*Work instruction*
Scan the entries below for the word "Mach". Copy out every line in which it occurs.

:::

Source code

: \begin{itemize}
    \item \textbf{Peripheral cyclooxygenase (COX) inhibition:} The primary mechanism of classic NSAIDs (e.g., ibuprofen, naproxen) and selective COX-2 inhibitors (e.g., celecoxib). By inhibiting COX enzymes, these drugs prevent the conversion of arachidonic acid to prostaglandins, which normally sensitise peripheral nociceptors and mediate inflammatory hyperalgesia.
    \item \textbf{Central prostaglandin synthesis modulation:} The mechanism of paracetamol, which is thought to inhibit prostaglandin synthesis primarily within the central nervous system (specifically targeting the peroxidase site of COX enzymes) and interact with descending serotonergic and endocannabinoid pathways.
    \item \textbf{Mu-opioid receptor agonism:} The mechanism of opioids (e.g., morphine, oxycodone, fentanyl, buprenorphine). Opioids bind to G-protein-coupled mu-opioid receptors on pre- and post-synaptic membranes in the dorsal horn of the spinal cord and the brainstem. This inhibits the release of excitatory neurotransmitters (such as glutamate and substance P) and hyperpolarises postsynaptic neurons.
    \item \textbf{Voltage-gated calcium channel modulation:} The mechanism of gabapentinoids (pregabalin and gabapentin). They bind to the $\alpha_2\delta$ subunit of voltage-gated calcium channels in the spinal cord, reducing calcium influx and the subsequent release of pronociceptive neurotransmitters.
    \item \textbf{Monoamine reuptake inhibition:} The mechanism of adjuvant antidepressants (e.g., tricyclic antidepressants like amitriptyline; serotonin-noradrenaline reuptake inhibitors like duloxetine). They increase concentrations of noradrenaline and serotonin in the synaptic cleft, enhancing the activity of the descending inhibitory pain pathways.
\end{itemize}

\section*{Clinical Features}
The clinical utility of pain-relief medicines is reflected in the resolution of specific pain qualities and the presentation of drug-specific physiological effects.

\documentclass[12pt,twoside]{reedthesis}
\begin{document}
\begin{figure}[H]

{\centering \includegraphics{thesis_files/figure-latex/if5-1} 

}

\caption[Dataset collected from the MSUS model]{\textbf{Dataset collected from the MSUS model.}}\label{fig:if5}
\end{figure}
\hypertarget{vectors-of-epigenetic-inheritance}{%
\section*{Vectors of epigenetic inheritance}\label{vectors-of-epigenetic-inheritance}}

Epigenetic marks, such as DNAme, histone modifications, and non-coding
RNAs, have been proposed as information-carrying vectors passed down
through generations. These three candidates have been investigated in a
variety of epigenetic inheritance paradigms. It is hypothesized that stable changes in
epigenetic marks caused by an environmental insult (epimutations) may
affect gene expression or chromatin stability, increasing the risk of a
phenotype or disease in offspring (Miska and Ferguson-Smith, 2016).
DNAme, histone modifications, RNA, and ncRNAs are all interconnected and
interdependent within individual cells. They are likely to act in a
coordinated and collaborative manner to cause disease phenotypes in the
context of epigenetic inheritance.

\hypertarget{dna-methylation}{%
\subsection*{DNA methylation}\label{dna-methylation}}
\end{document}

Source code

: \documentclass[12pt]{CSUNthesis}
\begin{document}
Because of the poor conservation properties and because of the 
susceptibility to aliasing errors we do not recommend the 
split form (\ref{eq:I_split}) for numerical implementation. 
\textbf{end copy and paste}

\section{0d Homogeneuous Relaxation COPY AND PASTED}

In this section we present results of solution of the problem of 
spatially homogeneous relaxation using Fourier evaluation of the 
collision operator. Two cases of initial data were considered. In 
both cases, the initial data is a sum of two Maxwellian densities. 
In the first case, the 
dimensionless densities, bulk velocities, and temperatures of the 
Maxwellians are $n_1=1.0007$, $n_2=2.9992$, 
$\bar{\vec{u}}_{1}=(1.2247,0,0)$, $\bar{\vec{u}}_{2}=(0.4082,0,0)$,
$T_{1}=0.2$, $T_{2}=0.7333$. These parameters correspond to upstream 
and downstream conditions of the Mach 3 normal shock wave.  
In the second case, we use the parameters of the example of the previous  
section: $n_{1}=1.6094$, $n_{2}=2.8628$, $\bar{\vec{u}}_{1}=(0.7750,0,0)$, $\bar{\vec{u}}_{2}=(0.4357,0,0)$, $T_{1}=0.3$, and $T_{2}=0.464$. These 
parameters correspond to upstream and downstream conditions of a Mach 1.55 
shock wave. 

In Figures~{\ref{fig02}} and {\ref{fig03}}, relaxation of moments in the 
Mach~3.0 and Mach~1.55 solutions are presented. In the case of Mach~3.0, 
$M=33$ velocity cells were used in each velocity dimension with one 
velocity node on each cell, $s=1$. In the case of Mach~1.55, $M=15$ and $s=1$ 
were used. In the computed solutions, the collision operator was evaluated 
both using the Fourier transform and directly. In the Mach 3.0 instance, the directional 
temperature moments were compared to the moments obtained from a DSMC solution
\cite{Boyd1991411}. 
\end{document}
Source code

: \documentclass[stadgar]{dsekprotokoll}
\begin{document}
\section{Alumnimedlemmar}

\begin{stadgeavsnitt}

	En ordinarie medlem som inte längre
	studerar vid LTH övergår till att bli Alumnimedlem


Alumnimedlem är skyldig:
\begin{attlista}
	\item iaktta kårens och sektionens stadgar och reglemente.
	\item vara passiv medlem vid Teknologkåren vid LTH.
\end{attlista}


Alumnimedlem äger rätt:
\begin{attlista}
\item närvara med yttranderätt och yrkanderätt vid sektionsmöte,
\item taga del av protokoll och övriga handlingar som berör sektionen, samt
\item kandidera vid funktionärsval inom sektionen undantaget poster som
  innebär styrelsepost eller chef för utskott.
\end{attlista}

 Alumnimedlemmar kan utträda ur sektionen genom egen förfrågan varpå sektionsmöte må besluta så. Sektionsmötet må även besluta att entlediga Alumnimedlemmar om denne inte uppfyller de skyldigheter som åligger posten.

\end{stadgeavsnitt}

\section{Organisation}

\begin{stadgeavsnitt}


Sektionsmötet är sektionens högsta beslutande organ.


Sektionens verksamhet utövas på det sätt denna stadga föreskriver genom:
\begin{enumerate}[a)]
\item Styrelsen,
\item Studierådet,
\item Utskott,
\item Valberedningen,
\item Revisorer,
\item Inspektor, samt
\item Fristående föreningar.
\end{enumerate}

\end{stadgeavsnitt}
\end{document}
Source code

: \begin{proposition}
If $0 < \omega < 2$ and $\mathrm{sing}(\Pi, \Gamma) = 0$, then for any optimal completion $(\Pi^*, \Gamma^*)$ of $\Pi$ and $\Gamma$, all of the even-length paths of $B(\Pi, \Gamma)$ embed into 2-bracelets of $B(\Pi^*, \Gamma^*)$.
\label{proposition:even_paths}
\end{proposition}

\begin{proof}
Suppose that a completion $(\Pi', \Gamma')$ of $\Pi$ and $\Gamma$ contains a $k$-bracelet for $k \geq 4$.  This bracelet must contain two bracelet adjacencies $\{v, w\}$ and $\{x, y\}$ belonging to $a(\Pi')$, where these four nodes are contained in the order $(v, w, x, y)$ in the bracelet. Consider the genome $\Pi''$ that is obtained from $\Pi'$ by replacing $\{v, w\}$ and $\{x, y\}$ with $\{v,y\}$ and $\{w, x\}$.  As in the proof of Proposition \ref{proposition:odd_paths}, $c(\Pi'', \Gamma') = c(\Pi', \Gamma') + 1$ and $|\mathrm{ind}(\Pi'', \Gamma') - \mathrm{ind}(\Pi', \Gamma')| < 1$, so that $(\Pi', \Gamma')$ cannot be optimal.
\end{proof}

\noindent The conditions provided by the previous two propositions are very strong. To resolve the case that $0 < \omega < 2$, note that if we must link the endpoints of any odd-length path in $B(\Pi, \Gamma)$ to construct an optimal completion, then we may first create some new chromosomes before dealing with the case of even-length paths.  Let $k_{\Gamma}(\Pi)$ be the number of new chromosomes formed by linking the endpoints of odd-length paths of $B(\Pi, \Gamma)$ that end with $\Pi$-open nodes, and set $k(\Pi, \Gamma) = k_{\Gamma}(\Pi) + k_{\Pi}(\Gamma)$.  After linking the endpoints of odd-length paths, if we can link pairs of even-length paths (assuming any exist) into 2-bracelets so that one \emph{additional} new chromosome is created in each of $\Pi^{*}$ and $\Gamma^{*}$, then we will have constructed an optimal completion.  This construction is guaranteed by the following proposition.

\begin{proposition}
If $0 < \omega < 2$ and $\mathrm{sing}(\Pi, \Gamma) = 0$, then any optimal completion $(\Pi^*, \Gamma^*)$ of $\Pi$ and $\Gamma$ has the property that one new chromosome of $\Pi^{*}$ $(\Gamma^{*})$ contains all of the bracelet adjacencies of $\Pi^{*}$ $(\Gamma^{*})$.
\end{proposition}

:::

*Answer area*
and downstream conditions of the Mach 3 normal shock wave.  
parameters correspond to upstream and downstream conditions of a Mach 1.55 
Mach~3.0 and Mach~1.55 solutions are presented. In the case of Mach~3.0, 
velocity node on each cell, $s=1$. In the case of Mach~1.55, $M=15$ and $s=1$ 
both using the Fourier transform and directly. In the Mach 3.0 instance, the directional 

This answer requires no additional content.